Kagro, i note the 'outside the beltway nonsense, as does demtom, and I note the defensive 'saving grace' line.
Why would we trust the press on this? They are too close to the story and are more interested in defending themsdelves and less interested in getting it right..
Posted by: DemFromCT | March 07, 2007 at 11:41
I have a request. When we link to NYT articles, could you please feed them through Google first, so that people don't have to log in to read them? My reaction, on seeing the NYT "login" page, is to close the window.
But if you take the time to paste your article link in at google, google will return a link to you that looks like this:
linky to NYT
which works from anywhere, on a single click, without requiring readers to login to NYT. Because, really, screw them.
happy internetting!
guilty
guilty
cheney did it
guilty
guilty
Posted by: smiley | March 07, 2007 at 11:48
Access doesn't lead to accuracy, that much should be clear. Knight-Ridder routinely did the best (most accurate) reporting on Iraq and WMD precisely because they did not use inside sources, at least not much. McClatchy took over most of their papers, and they are also doing good reporting, e.g. on the fired prosecutors story.
As for what the people "beyond the beltway" care about, Iraq tops the list, along with whatever could ease their financial burdens, both of which problems have been created or greatly increased by the past 6 years of GOP rule. They also don't care much for Bush except in some pockets of the country, or for people who continue to support and defend him. They are paying attention in a sort of low-level way, as to a ballgame on in the background, in case something happens. As economic conditions worsen and mortgage defaults and foreclosures increase, they may become very restive. Don't count the public out.
Posted by: Mimikatz | March 07, 2007 at 13:12
could you please feed them through Google first
Sorry to be an idiot, but could you elaborate on "feed"? Do I copy/paste the standard NY Times link into the regular search box on their main page, the news page, or what?
(FWIW, neither of those choices actually worked for me, so I welcome a third suggestion.)
Posted by: Tom Maguire | March 07, 2007 at 13:15
If you put the link to a new york times article in Google like this you can usually get the RSS link.
Posted by: Ron Brynaert | March 07, 2007 at 13:30
When will the disconnect between the facts in the news pages and the "facts" in the editorial pages of the Washington Post become newsworthy?

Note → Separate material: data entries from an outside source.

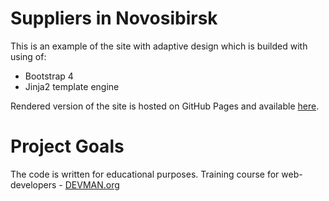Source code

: # Suppliers in Novosibirsk

This is an example of the site with adaptive design which is builded with using of:

* Bootstrap 4
* Jinja2 template engine

Rendered version of the site is hosted on GitHub Pages and available [here](https://ivan-shishkov.github.io/22_proto_markup/rendered_site/).

# Project Goals

The code is written for educational purposes. Training course for web-developers - [DEVMAN.org](https://devman.org)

This seems to be newsworthy to me -- shouldn't some enterprising media reporter somewhere be asking to interview Fred Hiatt on why he is not reading his own paper?
Posted by: AJ | March 07, 2007 at 15:25
smiley, thanks for the suggestion. I'm always logged in at nyt I guess so I had never realized that problem.
smiley, Tom, & Ron: no need to use google unless you want to. From the page showing the story at nytimes.com you will see some links near the byline (email, print, share...). Click on "share" and you'll get a drop-down that includes "permalink". Click "permalink" and you'll get a special link (probably the same as the one google gives?) that, it says, is best suited for blog linkage:
I don't know if that means it also gets around the TimesSelect firewall for older articles, but it sounds like it might. Handy tip! I had never noticed it there before.
(And, of course, with this method you don't have to switch between sites to get your URL -- slightly more convenient.)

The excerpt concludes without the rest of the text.